* [DATA IN THIS EXERCISE]
::::::

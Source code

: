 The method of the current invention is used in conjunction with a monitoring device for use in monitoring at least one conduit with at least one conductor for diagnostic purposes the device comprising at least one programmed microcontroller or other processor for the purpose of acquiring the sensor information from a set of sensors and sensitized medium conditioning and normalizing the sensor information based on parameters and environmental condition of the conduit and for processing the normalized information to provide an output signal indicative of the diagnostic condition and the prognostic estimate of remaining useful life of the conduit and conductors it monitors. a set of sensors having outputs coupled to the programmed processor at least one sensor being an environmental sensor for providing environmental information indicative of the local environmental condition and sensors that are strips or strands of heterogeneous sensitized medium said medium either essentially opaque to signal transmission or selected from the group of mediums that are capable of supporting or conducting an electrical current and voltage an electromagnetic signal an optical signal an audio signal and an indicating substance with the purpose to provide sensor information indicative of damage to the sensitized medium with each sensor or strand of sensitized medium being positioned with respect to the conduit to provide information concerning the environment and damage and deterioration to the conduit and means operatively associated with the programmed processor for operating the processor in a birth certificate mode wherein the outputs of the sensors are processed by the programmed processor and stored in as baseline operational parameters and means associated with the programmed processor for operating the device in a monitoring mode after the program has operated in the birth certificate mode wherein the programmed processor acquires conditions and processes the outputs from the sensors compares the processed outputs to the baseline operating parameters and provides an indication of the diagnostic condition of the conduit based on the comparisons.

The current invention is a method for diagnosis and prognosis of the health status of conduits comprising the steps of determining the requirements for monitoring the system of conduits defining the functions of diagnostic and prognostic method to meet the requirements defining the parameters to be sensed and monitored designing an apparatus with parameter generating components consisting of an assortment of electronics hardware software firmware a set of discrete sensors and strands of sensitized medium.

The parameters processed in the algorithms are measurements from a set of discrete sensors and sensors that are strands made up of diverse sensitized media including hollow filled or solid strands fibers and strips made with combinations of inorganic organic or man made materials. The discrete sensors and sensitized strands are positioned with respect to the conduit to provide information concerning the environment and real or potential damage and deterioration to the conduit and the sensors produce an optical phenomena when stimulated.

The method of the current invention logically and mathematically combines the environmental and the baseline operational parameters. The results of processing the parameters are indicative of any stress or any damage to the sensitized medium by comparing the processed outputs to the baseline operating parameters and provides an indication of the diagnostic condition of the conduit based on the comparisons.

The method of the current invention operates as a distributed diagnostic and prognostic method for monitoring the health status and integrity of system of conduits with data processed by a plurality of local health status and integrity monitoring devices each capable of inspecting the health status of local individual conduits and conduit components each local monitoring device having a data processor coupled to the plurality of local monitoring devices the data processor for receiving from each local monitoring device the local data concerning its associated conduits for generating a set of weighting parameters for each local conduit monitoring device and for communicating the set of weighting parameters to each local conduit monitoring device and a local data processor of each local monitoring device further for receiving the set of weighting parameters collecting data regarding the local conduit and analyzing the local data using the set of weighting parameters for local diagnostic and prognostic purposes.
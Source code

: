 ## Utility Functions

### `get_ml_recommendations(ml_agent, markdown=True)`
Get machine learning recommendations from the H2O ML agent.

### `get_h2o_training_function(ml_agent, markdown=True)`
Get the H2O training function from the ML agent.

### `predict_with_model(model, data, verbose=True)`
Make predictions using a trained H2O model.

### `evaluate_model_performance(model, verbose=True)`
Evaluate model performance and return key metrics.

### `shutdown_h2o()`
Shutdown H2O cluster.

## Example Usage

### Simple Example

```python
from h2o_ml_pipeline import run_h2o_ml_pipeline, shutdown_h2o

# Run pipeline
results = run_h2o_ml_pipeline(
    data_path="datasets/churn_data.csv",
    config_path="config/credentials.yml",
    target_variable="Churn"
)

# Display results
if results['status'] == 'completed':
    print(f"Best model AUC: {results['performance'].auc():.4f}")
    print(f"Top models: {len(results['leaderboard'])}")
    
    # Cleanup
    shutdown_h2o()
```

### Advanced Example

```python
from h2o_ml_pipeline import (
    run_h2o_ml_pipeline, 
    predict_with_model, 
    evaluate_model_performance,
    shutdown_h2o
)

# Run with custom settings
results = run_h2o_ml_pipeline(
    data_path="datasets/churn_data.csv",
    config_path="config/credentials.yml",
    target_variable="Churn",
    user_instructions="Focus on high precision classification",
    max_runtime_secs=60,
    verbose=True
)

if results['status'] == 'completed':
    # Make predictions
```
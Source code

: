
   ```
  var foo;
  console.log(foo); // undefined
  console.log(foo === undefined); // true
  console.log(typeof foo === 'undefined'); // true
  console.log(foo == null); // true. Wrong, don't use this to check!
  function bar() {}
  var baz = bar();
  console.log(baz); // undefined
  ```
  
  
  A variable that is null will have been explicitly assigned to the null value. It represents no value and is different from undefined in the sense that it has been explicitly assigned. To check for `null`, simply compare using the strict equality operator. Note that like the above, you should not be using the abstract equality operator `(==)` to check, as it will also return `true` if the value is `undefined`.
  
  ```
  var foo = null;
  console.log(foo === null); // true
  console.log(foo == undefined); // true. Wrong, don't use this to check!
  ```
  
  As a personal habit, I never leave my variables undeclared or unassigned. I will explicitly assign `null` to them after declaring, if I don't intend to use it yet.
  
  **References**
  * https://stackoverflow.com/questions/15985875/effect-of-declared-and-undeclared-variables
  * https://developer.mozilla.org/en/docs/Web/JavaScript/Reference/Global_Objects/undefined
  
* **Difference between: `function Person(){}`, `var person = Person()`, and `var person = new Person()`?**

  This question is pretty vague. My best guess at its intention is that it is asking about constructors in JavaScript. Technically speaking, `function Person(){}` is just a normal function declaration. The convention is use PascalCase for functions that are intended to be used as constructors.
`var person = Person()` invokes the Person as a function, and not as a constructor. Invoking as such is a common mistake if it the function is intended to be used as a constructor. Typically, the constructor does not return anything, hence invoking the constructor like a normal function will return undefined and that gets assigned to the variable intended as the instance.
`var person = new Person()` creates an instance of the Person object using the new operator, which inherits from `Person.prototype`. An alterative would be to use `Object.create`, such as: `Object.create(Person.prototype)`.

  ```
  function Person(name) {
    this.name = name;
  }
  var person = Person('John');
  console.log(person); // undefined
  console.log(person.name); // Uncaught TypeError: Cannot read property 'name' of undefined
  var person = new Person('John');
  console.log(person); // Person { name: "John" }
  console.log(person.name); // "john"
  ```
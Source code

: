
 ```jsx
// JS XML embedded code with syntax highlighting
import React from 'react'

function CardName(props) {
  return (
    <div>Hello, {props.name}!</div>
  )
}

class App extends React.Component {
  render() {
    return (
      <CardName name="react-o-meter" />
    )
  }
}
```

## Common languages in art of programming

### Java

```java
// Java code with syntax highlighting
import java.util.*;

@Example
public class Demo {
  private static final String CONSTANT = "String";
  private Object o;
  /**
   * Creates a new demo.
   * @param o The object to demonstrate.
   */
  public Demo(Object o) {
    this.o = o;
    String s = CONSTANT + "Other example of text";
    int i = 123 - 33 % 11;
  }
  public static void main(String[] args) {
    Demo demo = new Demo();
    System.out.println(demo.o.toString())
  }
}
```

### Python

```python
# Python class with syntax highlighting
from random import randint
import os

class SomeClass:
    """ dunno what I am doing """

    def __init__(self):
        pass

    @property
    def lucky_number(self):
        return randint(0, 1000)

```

::::::

None of the records may be omitted or altered when they are given again.

* [RESPONSE]
Source code

: The method of the current invention is used in conjunction with a monitoring device for use in monitoring at least one conduit with at least one conductor for diagnostic purposes the device comprising at least one programmed microcontroller or other processor for the purpose of acquiring the sensor information from a set of sensors and sensitized medium conditioning and normalizing the sensor information based on parameters and environmental condition of the conduit and for processing the normalized information to provide an output signal indicative of the diagnostic condition and the prognostic estimate of remaining useful life of the conduit and conductors it monitors. a set of sensors having outputs coupled to the programmed processor at least one sensor being an environmental sensor for providing environmental information indicative of the local environmental condition and sensors that are strips or strands of heterogeneous sensitized medium said medium either essentially opaque to signal transmission or selected from the group of mediums that are capable of supporting or conducting an electrical current and voltage an electromagnetic signal an optical signal an audio signal and an indicating substance with the purpose to provide sensor information indicative of damage to the sensitized medium with each sensor or strand of sensitized medium being positioned with respect to the conduit to provide information concerning the environment and damage and deterioration to the conduit and means operatively associated with the programmed processor for operating the processor in a birth certificate mode wherein the outputs of the sensors are processed by the programmed processor and stored in as baseline operational parameters and means associated with the programmed processor for operating the device in a monitoring mode after the program has operated in the birth certificate mode wherein the programmed processor acquires conditions and processes the outputs from the sensors compares the processed outputs to the baseline operating parameters and provides an indication of the diagnostic condition of the conduit based on the comparisons.

The current invention is a method for diagnosis and prognosis of the health status of conduits comprising the steps of determining the requirements for monitoring the system of conduits defining the functions of diagnostic and prognostic method to meet the requirements defining the parameters to be sensed and monitored designing an apparatus with parameter generating components consisting of an assortment of electronics hardware software firmware a set of discrete sensors and strands of sensitized medium.

The parameters processed in the algorithms are measurements from a set of discrete sensors and sensors that are strands made up of diverse sensitized media including hollow filled or solid strands fibers and strips made with combinations of inorganic organic or man made materials. The discrete sensors and sensitized strands are positioned with respect to the conduit to provide information concerning the environment and real or potential damage and deterioration to the conduit and the sensors produce an optical phenomena when stimulated.

The method of the current invention logically and mathematically combines the environmental and the baseline operational parameters. The results of processing the parameters are indicative of any stress or any damage to the sensitized medium by comparing the processed outputs to the baseline operating parameters and provides an indication of the diagnostic condition of the conduit based on the comparisons.

The method of the current invention operates as a distributed diagnostic and prognostic method for monitoring the health status and integrity of system of conduits with data processed by a plurality of local health status and integrity monitoring devices each capable of inspecting the health status of local individual conduits and conduit components each local monitoring device having a data processor coupled to the plurality of local monitoring devices the data processor for receiving from each local monitoring device the local data concerning its associated conduits for generating a set of weighting parameters for each local conduit monitoring device and for communicating the set of weighting parameters to each local conduit monitoring device and a local data processor of each local monitoring device further for receiving the set of weighting parameters collecting data regarding the local conduit and analyzing the local data using the set of weighting parameters for local diagnostic and prognostic purposes.
Source code

: ## Utility Functions

### `get_ml_recommendations(ml_agent, markdown=True)`
Get machine learning recommendations from the H2O ML agent.

### `get_h2o_training_function(ml_agent, markdown=True)`
Get the H2O training function from the ML agent.

### `predict_with_model(model, data, verbose=True)`
Make predictions using a trained H2O model.

### `evaluate_model_performance(model, verbose=True)`
Evaluate model performance and return key metrics.

### `shutdown_h2o()`
Shutdown H2O cluster.

## Example Usage

### Simple Example

```python
from h2o_ml_pipeline import run_h2o_ml_pipeline, shutdown_h2o

# Run pipeline
results = run_h2o_ml_pipeline(
    data_path="datasets/churn_data.csv",
    config_path="config/credentials.yml",
    target_variable="Churn"
)

# Display results
if results['status'] == 'completed':
    print(f"Best model AUC: {results['performance'].auc():.4f}")
    print(f"Top models: {len(results['leaderboard'])}")
    
    # Cleanup
    shutdown_h2o()
```

### Advanced Example

```python
from h2o_ml_pipeline import (
    run_h2o_ml_pipeline, 
    predict_with_model, 
    evaluate_model_performance,
    shutdown_h2o
)

# Run with custom settings
results = run_h2o_ml_pipeline(
    data_path="datasets/churn_data.csv",
    config_path="config/credentials.yml",
    target_variable="Churn",
    user_instructions="Focus on high precision classification",
    max_runtime_secs=60,
    verbose=True
)

if results['status'] == 'completed':
    # Make predictions
```
Source code

:
   ```
  var foo;
  console.log(foo); // undefined
  console.log(foo === undefined); // true
  console.log(typeof foo === 'undefined'); // true
  console.log(foo == null); // true. Wrong, don't use this to check!
  function bar() {}
  var baz = bar();
  console.log(baz); // undefined
  ```
  
  
  A variable that is null will have been explicitly assigned to the null value. It represents no value and is different from undefined in the sense that it has been explicitly assigned. To check for `null`, simply compare using the strict equality operator. Note that like the above, you should not be using the abstract equality operator `(==)` to check, as it will also return `true` if the value is `undefined`.
  
  ```
  var foo = null;
  console.log(foo === null); // true
  console.log(foo == undefined); // true. Wrong, don't use this to check!
  ```
  
  As a personal habit, I never leave my variables undeclared or unassigned. I will explicitly assign `null` to them after declaring, if I don't intend to use it yet.
  
  **References**
  * https://stackoverflow.com/questions/15985875/effect-of-declared-and-undeclared-variables
  * https://developer.mozilla.org/en/docs/Web/JavaScript/Reference/Global_Objects/undefined
  
* **Difference between: `function Person(){}`, `var person = Person()`, and `var person = new Person()`?**

  This question is pretty vague. My best guess at its intention is that it is asking about constructors in JavaScript. Technically speaking, `function Person(){}` is just a normal function declaration. The convention is use PascalCase for functions that are intended to be used as constructors.
`var person = Person()` invokes the Person as a function, and not as a constructor. Invoking as such is a common mistake if it the function is intended to be used as a constructor. Typically, the constructor does not return anything, hence invoking the constructor like a normal function will return undefined and that gets assigned to the variable intended as the instance.
`var person = new Person()` creates an instance of the Person object using the new operator, which inherits from `Person.prototype`. An alterative would be to use `Object.create`, such as: `Object.create(Person.prototype)`.

  ```
  function Person(name) {
    this.name = name;
  }
  var person = Person('John');
  console.log(person); // undefined
  console.log(person.name); // Uncaught TypeError: Cannot read property 'name' of undefined
  var person = new Person('John');
  console.log(person); // Person { name: "John" }
  console.log(person.name); // "john"
  ```
Source code

:
 ```jsx
// JS XML embedded code with syntax highlighting
import React from 'react'

function CardName(props) {
  return (
    <div>Hello, {props.name}!</div>
  )
}

class App extends React.Component {
  render() {
    return (
      <CardName name="react-o-meter" />
    )
  }
}
```

## Common languages in art of programming

### Java

```java
// Java code with syntax highlighting
import java.util.*;

@Example
public class Demo {
  private static final String CONSTANT = "String";
  private Object o;
  /**
   * Creates a new demo.
   * @param o The object to demonstrate.
   */
  public Demo(Object o) {
    this.o = o;
    String s = CONSTANT + "Other example of text";
    int i = 123 - 33 % 11;
  }
  public static void main(String[] args) {
    Demo demo = new Demo();
    System.out.println(demo.o.toString())
  }
}
```

### Python

```python
# Python class with syntax highlighting
from random import randint
import os

class SomeClass:
    """ dunno what I am doing """

    def __init__(self):
        pass

    @property
    def lucky_number(self):
        return randint(0, 1000)

```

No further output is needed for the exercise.